Distributed vs Single-Node Systems: The Real Costs of Microservices, Network Hops, and Compliance - AlexWebLab in Bangkok, Thailand now, before in Hong Kong 香港

Distributed systems are often presented as the natural next step once software gets serious.

That is half true.

Some workloads are inherently distributed. Some products need global reach, fault tolerance, elasticity, or scale beyond a single machine. But many teams also distribute systems earlier than necessary, and then spend years paying a complexity tax they barely needed.

This chapter makes an important point that is easy to lose in architecture discourse: distribution is not a badge of maturity. It is a trade-off.

A Single Machine Is Better Than Many Teams Admit

Before talking about why systems become distributed, it is worth stating the counterpoint clearly: a single machine can do a lot.

Modern CPUs, memory, disks, and single-node databases are more capable than a lot of architecture diagrams imply. Many workloads that people instinctively label "distributed" can run perfectly well on one machine for far longer than expected.

That matters because a single-node system buys you several forms of simplicity at once:

no network hops between internal components,
fewer failure modes,
easier debugging,
stronger local consistency,
lower coordination overhead,
simpler deployment and operations.

If one machine can do the job, that is not primitive. It is efficient.

Why Teams Distribute Systems Anyway

There are still many legitimate reasons to go distributed.

Examples:

multiple users interact from different devices and regions,
services need to call other services over a network,
one machine cannot handle the required scale,
redundancy is needed for availability,
workloads are elastic and capacity needs change quickly,
different parts of the system benefit from different hardware,
data residency or compliance rules require location-aware placement.

Those are real drivers. The mistake is not using distributed systems. The mistake is pretending those advantages arrive without new costs.

Every Network Hop Adds Ambiguity

Inside a single process, a function call either returns or throws in a relatively narrow environment.

Across a network, many more things can happen:

the request never arrives,
the response never comes back,
the downstream service is overloaded,
the dependency succeeds after the caller times out,
the network is slow enough that the result becomes useless,
a retry risks repeating an action that already happened.

That ambiguity is one of the defining costs of distributed systems.

It is why idempotency matters, why timeouts matter, why partial failure becomes a first-class design problem, and why frontend teams end up dealing with confusing states like "did it actually save?"

Latency Is Not a Footnote.
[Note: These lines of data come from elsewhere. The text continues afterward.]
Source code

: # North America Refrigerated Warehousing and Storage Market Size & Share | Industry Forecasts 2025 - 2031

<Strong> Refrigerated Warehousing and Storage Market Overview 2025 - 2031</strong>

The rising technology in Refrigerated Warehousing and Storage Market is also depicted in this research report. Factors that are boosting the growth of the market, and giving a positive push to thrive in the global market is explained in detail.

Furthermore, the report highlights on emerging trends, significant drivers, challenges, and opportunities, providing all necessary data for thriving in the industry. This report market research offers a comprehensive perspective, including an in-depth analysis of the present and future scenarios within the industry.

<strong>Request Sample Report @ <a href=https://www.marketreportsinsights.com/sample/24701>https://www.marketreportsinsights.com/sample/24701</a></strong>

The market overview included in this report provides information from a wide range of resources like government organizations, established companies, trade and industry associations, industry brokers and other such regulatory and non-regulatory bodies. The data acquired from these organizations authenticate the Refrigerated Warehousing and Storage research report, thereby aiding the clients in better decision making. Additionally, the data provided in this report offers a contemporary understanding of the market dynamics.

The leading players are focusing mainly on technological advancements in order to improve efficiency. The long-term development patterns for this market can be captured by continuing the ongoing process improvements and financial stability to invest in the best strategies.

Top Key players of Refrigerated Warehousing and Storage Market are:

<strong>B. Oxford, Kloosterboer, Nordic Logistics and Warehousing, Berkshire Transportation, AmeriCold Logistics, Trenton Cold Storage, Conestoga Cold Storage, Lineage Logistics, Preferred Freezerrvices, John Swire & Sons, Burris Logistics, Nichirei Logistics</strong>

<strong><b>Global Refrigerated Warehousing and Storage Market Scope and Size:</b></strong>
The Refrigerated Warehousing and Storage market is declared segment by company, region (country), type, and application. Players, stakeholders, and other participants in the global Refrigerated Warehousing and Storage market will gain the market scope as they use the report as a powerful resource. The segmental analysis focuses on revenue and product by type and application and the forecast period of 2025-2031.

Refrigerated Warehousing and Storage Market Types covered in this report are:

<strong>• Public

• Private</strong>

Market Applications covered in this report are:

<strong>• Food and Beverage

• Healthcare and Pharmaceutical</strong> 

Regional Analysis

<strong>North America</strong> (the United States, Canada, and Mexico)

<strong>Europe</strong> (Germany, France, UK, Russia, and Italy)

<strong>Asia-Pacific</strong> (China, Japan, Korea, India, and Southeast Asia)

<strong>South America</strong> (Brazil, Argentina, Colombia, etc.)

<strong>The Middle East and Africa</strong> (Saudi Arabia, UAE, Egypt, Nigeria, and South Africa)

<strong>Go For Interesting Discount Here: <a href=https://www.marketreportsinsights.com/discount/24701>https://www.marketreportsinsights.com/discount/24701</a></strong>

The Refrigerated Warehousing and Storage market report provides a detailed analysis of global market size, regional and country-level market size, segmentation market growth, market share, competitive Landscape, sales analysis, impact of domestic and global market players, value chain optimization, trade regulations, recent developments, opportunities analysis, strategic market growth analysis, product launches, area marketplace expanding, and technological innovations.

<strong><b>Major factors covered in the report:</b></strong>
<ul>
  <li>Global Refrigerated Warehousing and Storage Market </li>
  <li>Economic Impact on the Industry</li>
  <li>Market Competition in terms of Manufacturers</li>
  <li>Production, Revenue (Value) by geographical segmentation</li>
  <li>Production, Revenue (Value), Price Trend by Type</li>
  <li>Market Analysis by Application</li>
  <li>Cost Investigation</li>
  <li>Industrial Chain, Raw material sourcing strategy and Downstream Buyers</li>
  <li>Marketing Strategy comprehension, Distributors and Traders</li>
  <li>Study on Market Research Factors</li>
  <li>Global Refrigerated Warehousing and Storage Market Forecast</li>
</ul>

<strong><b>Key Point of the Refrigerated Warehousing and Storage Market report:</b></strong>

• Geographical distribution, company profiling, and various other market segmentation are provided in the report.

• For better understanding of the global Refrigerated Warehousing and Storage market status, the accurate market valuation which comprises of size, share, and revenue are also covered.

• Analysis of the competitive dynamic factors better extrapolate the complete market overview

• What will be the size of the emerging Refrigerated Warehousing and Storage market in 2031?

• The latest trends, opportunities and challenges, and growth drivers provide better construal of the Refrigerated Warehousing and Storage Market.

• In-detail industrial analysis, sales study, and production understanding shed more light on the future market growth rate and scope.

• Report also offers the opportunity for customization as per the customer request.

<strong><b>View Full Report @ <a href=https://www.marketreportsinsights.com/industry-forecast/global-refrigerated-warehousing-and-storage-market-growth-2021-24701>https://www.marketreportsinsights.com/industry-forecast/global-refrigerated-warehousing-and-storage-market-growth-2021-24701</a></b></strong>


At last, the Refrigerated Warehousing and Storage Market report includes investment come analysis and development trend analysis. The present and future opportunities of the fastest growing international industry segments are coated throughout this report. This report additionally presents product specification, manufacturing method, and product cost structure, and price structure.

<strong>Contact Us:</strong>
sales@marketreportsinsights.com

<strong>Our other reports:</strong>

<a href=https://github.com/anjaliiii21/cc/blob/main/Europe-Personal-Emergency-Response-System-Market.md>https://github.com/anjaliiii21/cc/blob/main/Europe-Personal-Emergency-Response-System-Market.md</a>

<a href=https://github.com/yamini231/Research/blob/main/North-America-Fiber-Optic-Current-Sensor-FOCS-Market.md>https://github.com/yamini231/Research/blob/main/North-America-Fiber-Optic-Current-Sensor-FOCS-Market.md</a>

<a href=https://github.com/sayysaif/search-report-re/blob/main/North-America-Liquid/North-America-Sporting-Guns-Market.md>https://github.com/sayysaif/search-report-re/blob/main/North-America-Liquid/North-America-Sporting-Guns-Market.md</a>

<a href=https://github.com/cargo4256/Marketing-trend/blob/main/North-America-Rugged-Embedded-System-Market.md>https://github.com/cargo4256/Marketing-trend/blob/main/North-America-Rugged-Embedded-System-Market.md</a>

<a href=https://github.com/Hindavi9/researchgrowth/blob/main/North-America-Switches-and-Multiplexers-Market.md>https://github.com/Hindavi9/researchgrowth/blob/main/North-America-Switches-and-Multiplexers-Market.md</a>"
It Is a Design Force.

A call over the network is drastically slower than work happening in the same process or on the same machine. Add several service hops together and latency compounds quickly.

This is why a system that looks clean on an architecture diagram can feel sluggish in a browser.

Browser
  -> API gateway
  -> auth service
  -> profile service
  -> recommendation service
  -> database

Each hop might be justifiable. Together, they spend the user's patience budget.

That is also why not every decomposition is progress. If splitting one system into five creates more coordination, more retries, and more tail latency than it removes, the architecture may be getting more elegant on paper while becoming worse in use.

Distributed Systems Are Hard to Observe

When a single-node system is slow, the investigation surface is relatively narrow.

When a distributed system is slow, the problem might live in:

one overloaded service,
one bad downstream dependency,
a queue backlog,
retry storms,
a network bottleneck,
a misconfigured timeout,
a slow database on one hop,
an API version mismatch between services.

This is why observability is not optional in distributed systems. Metrics alone are rarely enough. You also need logs, traces, request correlation, and enough instrumentation to understand how one user action traveled across the system.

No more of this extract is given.